• **What is required**
With images removed, transcribe each record exactly as it appears.

• **Exercise input**

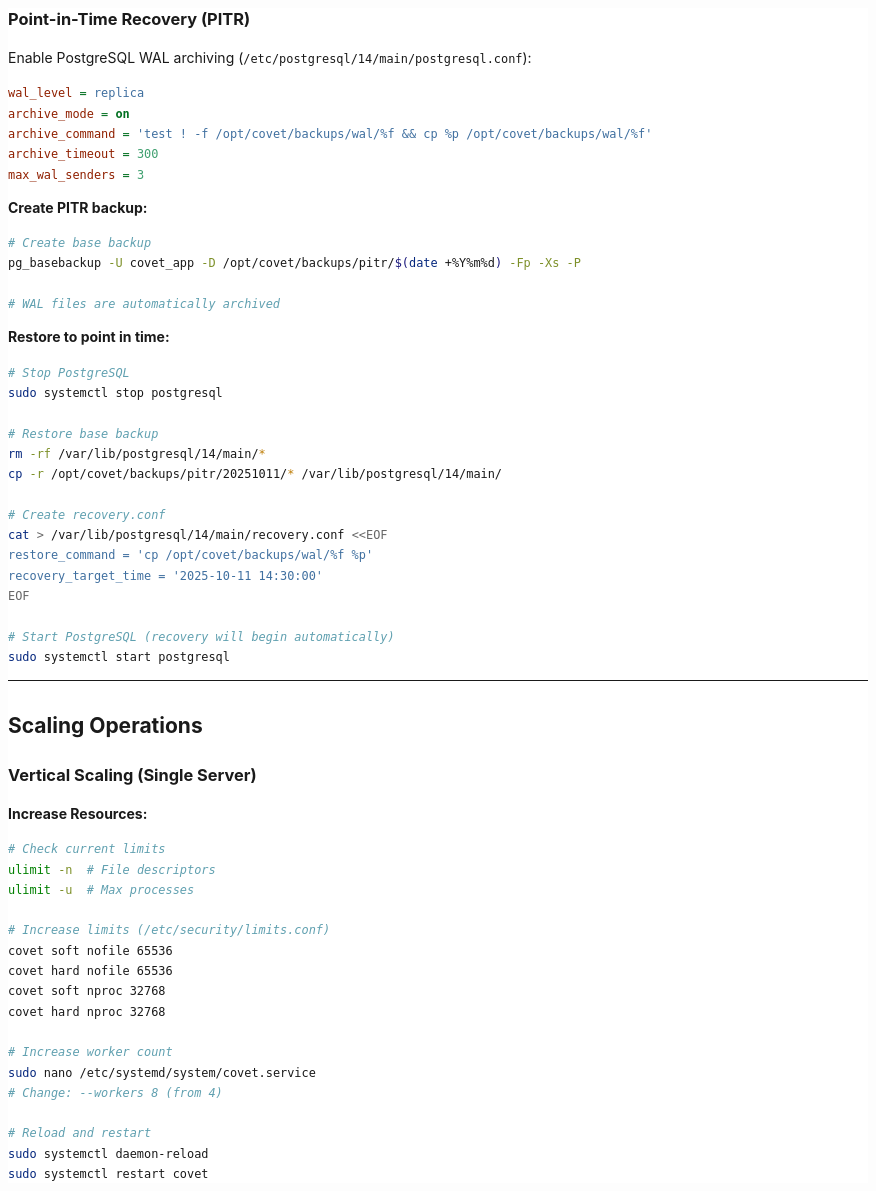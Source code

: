 ### Point-in-Time Recovery (PITR)

Enable PostgreSQL WAL archiving (`/etc/postgresql/14/main/postgresql.conf`):

```ini
wal_level = replica
archive_mode = on
archive_command = 'test ! -f /opt/covet/backups/wal/%f && cp %p /opt/covet/backups/wal/%f'
archive_timeout = 300
max_wal_senders = 3
```

**Create PITR backup:**

```bash
# Create base backup
pg_basebackup -U covet_app -D /opt/covet/backups/pitr/$(date +%Y%m%d) -Fp -Xs -P

# WAL files are automatically archived
```

**Restore to point in time:**

```bash
# Stop PostgreSQL
sudo systemctl stop postgresql

# Restore base backup
rm -rf /var/lib/postgresql/14/main/*
cp -r /opt/covet/backups/pitr/20251011/* /var/lib/postgresql/14/main/

# Create recovery.conf
cat > /var/lib/postgresql/14/main/recovery.conf <<EOF
restore_command = 'cp /opt/covet/backups/wal/%f %p'
recovery_target_time = '2025-10-11 14:30:00'
EOF

# Start PostgreSQL (recovery will begin automatically)
sudo systemctl start postgresql
```

---

## Scaling Operations

### Vertical Scaling (Single Server)

**Increase Resources:**

```bash
# Check current limits
ulimit -n  # File descriptors
ulimit -u  # Max processes

# Increase limits (/etc/security/limits.conf)
covet soft nofile 65536
covet hard nofile 65536
covet soft nproc 32768
covet hard nproc 32768

# Increase worker count
sudo nano /etc/systemd/system/covet.service
# Change: --workers 8 (from 4)

# Reload and restart
sudo systemctl daemon-reload
sudo systemctl restart covet
```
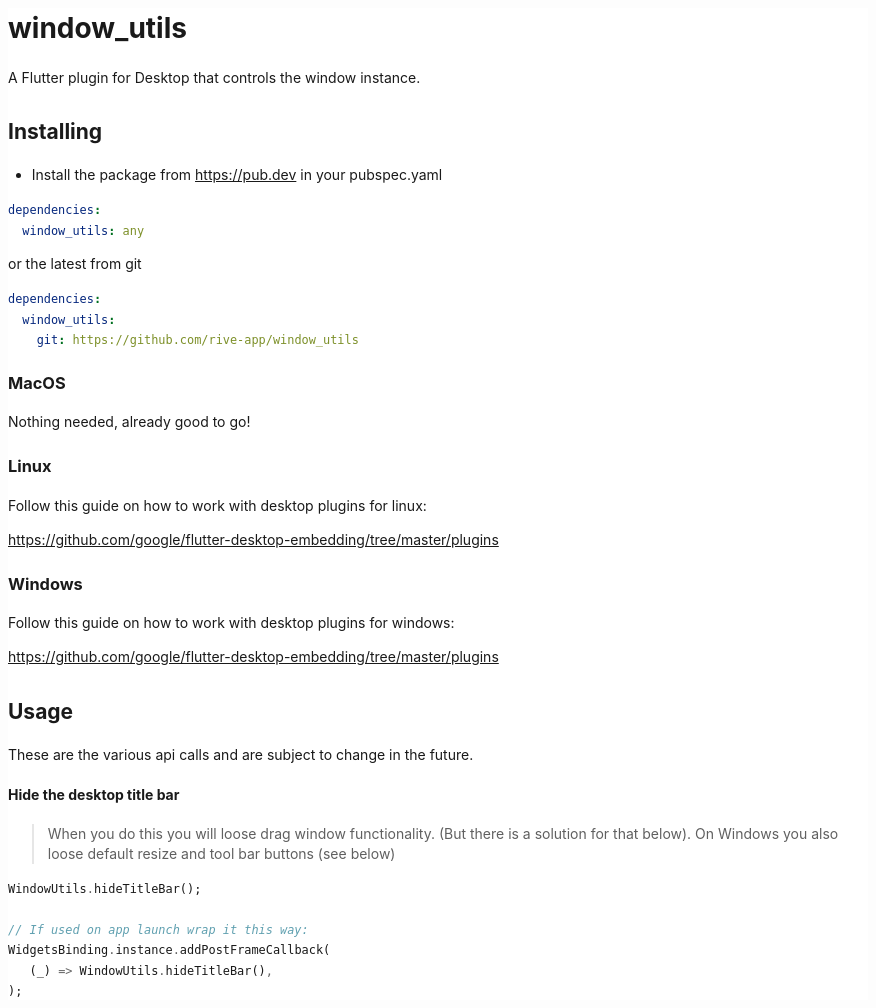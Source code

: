 # window_utils

A Flutter plugin for Desktop that controls the window instance.

## Installing

- Install the package from https://pub.dev in your pubspec.yaml

```yaml
dependencies:
  window_utils: any
```

or the latest from git

```yaml
dependencies:
  window_utils:
    git: https://github.com/rive-app/window_utils
```

### MacOS

Nothing needed, already good to go!

### Linux

Follow this guide on how to work with desktop plugins for linux:

https://github.com/google/flutter-desktop-embedding/tree/master/plugins

### Windows

Follow this guide on how to work with desktop plugins for windows:

https://github.com/google/flutter-desktop-embedding/tree/master/plugins


## Usage

These are the various api calls and are subject to change in the future.

#### Hide the desktop title bar

> When you do this you will loose drag window functionality. (But there is a solution for that below). On Windows you also loose default resize and tool bar buttons (see below)

```dart
WindowUtils.hideTitleBar();

// If used on app launch wrap it this way:
WidgetsBinding.instance.addPostFrameCallback(
   (_) => WindowUtils.hideTitleBar(),
);
```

• **Task solution**
Source code

: ### Point-in-Time Recovery (PITR)

Enable PostgreSQL WAL archiving (`/etc/postgresql/14/main/postgresql.conf`):

```ini
wal_level = replica
archive_mode = on
archive_command = 'test ! -f /opt/covet/backups/wal/%f && cp %p /opt/covet/backups/wal/%f'
archive_timeout = 300
max_wal_senders = 3
```

**Create PITR backup:**

```bash
# Create base backup
pg_basebackup -U covet_app -D /opt/covet/backups/pitr/$(date +%Y%m%d) -Fp -Xs -P

# WAL files are automatically archived
```

**Restore to point in time:**

```bash
# Stop PostgreSQL
sudo systemctl stop postgresql

# Restore base backup
rm -rf /var/lib/postgresql/14/main/*
cp -r /opt/covet/backups/pitr/20251011/* /var/lib/postgresql/14/main/

# Create recovery.conf
cat > /var/lib/postgresql/14/main/recovery.conf <<EOF
restore_command = 'cp /opt/covet/backups/wal/%f %p'
recovery_target_time = '2025-10-11 14:30:00'
EOF

# Start PostgreSQL (recovery will begin automatically)
sudo systemctl start postgresql
```

---

## Scaling Operations

### Vertical Scaling (Single Server)

**Increase Resources:**

```bash
# Check current limits
ulimit -n  # File descriptors
ulimit -u  # Max processes

# Increase limits (/etc/security/limits.conf)
covet soft nofile 65536
covet hard nofile 65536
covet soft nproc 32768
covet hard nproc 32768

# Increase worker count
sudo nano /etc/systemd/system/covet.service
# Change: --workers 8 (from 4)

# Reload and restart
sudo systemctl daemon-reload
sudo systemctl restart covet
```
Source code

: # window_utils

A Flutter plugin for Desktop that controls the window instance.

## Installing

- Install the package from https://pub.dev in your pubspec.yaml

```yaml
dependencies:
  window_utils: any
```

or the latest from git

```yaml
dependencies:
  window_utils:
    git: https://github.com/rive-app/window_utils
```

### MacOS

Nothing needed, already good to go!

### Linux

Follow this guide on how to work with desktop plugins for linux:

https://github.com/google/flutter-desktop-embedding/tree/master/plugins

### Windows

Follow this guide on how to work with desktop plugins for windows:

https://github.com/google/flutter-desktop-embedding/tree/master/plugins


## Usage

These are the various api calls and are subject to change in the future.

#### Hide the desktop title bar

> When you do this you will loose drag window functionality. (But there is a solution for that below). On Windows you also loose default resize and tool bar buttons (see below)

```dart
WindowUtils.hideTitleBar();

// If used on app launch wrap it this way:
WidgetsBinding.instance.addPostFrameCallback(
   (_) => WindowUtils.hideTitleBar(),
);
```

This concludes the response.